ASE2025
PoliCond: Condition-Aware Ontology-Driven LLMs for Privacy Policy Contradiction Analysis
Yalin Feng, Yifei Lu, Minxue Pan
Abstract
Although privacy policies serve as the primary mechanism for disclosing data practices under regulations like the General Data Protection Regulation, they frequently contain internal conflicts that undermine transparency and user trust. Existing research has advanced automated privacy policy contradiction analysis by leveraging language models, tuple-based knowledge representations and ontologies (or knowledge graphs) to resolve natural language ambiguities. However, traditional 3-tuple (entity, action, data type) lack contextual information and fail to distinguish data collection practices under varying scenarios, leading to incomplete or misleading contradiction detection.

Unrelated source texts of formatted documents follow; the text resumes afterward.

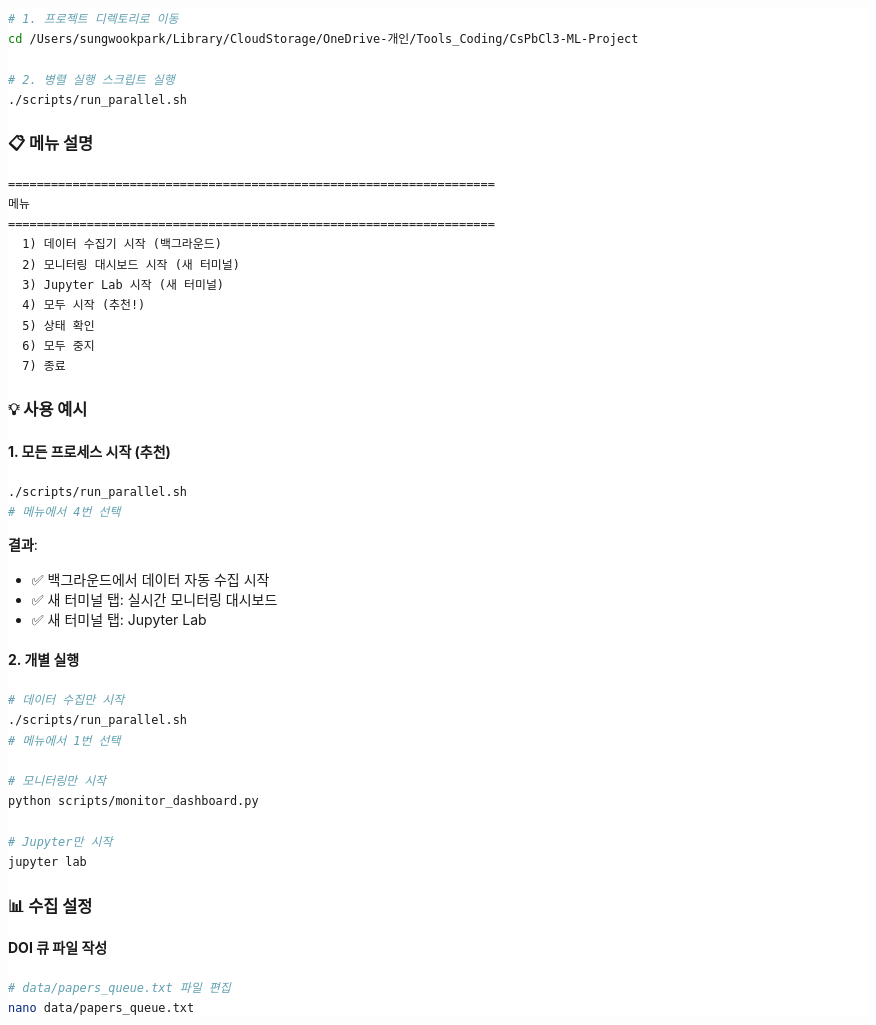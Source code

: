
 ```bash
# 1. 프로젝트 디렉토리로 이동
cd /Users/sungwookpark/Library/CloudStorage/OneDrive-개인/Tools_Coding/CsPbCl3-ML-Project

# 2. 병렬 실행 스크립트 실행
./scripts/run_parallel.sh
```

### 📋 메뉴 설명

```
====================================================================
메뉴
====================================================================
  1) 데이터 수집기 시작 (백그라운드)
  2) 모니터링 대시보드 시작 (새 터미널)
  3) Jupyter Lab 시작 (새 터미널)
  4) 모두 시작 (추천!)
  5) 상태 확인
  6) 모두 중지
  7) 종료
```

### 💡 사용 예시

#### 1. 모든 프로세스 시작 (추천)
```bash
./scripts/run_parallel.sh
# 메뉴에서 4번 선택
```

**결과**:
- ✅ 백그라운드에서 데이터 자동 수집 시작
- ✅ 새 터미널 탭: 실시간 모니터링 대시보드
- ✅ 새 터미널 탭: Jupyter Lab

#### 2. 개별 실행
```bash
# 데이터 수집만 시작
./scripts/run_parallel.sh
# 메뉴에서 1번 선택

# 모니터링만 시작
python scripts/monitor_dashboard.py

# Jupyter만 시작
jupyter lab
```

### 📊 수집 설정

#### DOI 큐 파일 작성
```bash
# data/papers_queue.txt 파일 편집
nano data/papers_queue.txt
```
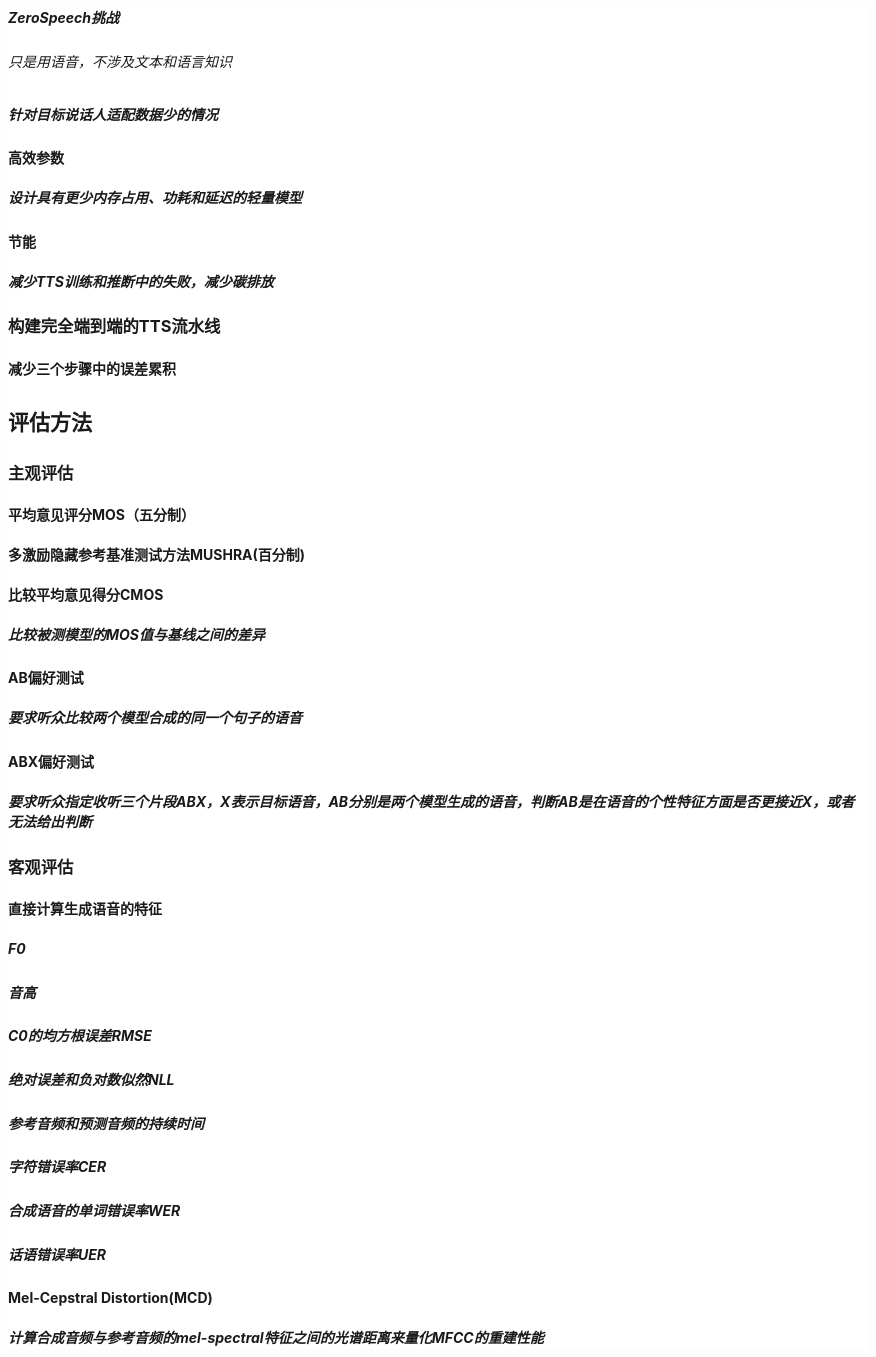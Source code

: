 ##### ZeroSpeech挑战
###### 只是用语音，不涉及文本和语言知识
##### 针对目标说话人适配数据少的情况
#### 高效参数
##### 设计具有更少内存占用、功耗和延迟的轻量模型
#### 节能
##### 减少TTS训练和推断中的失败，减少碳排放
### 构建完全端到端的TTS流水线
#### 减少三个步骤中的误差累积
## 评估方法
### 主观评估
#### 平均意见评分MOS（五分制）
#### 多激励隐藏参考基准测试方法MUSHRA(百分制)
#### 比较平均意见得分CMOS
##### 比较被测模型的MOS值与基线之间的差异
#### AB偏好测试
##### 要求听众比较两个模型合成的同一个句子的语音
#### ABX偏好测试
##### 要求听众指定收听三个片段ABX，X表示目标语音，AB分别是两个模型生成的语音，判断AB是在语音的个性特征方面是否更接近X，或者无法给出判断
### 客观评估
#### 直接计算生成语音的特征
##### F0
##### 音高
##### C0的均方根误差RMSE
##### 绝对误差和负对数似然NLL
##### 参考音频和预测音频的持续时间
##### 字符错误率CER
##### 合成语音的单词错误率WER
##### 话语错误率UER
#### Mel-Cepstral Distortion(MCD)
##### 计算合成音频与参考音频的mel-spectral特征之间的光谱距离来量化MFCC的重建性能
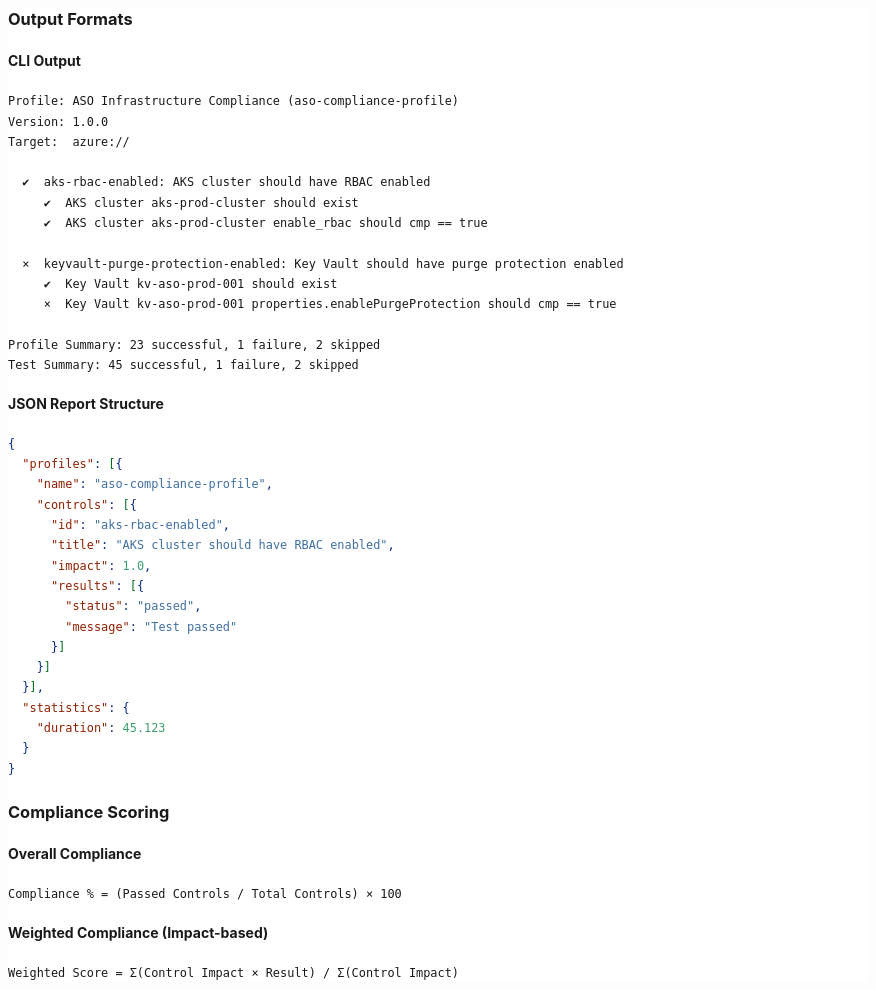### Output Formats

#### CLI Output
```
Profile: ASO Infrastructure Compliance (aso-compliance-profile)
Version: 1.0.0
Target:  azure://

  ✔  aks-rbac-enabled: AKS cluster should have RBAC enabled
     ✔  AKS cluster aks-prod-cluster should exist
     ✔  AKS cluster aks-prod-cluster enable_rbac should cmp == true

  ×  keyvault-purge-protection-enabled: Key Vault should have purge protection enabled
     ✔  Key Vault kv-aso-prod-001 should exist
     ×  Key Vault kv-aso-prod-001 properties.enablePurgeProtection should cmp == true

Profile Summary: 23 successful, 1 failure, 2 skipped
Test Summary: 45 successful, 1 failure, 2 skipped
```

#### JSON Report Structure
```json
{
  "profiles": [{
    "name": "aso-compliance-profile",
    "controls": [{
      "id": "aks-rbac-enabled",
      "title": "AKS cluster should have RBAC enabled",
      "impact": 1.0,
      "results": [{
        "status": "passed",
        "message": "Test passed"
      }]
    }]
  }],
  "statistics": {
    "duration": 45.123
  }
}
```

### Compliance Scoring

#### Overall Compliance
```
Compliance % = (Passed Controls / Total Controls) × 100
```

#### Weighted Compliance (Impact-based)
```
Weighted Score = Σ(Control Impact × Result) / Σ(Control Impact)
```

To address these challenges, we present PoliCond, a framework that combines condition-aware tuple representations, domain ontologies and large language models. On established benchmarks, PoliCond achieves an F1 score of 88.6%, outperforming prior methods (58.2%), with an average processing time of 8.4 seconds per policy. In a real-world analysis of 175 privacy policies, PoliCond uncovers previously undetected internal contradictions, including 46 inconsistent policies and 48 contradictory pairs of policy segments missed by existing approaches. These findings underscore the prevalence of inconsistencies in privacy policies and demonstrate the practical utility of PoliCond.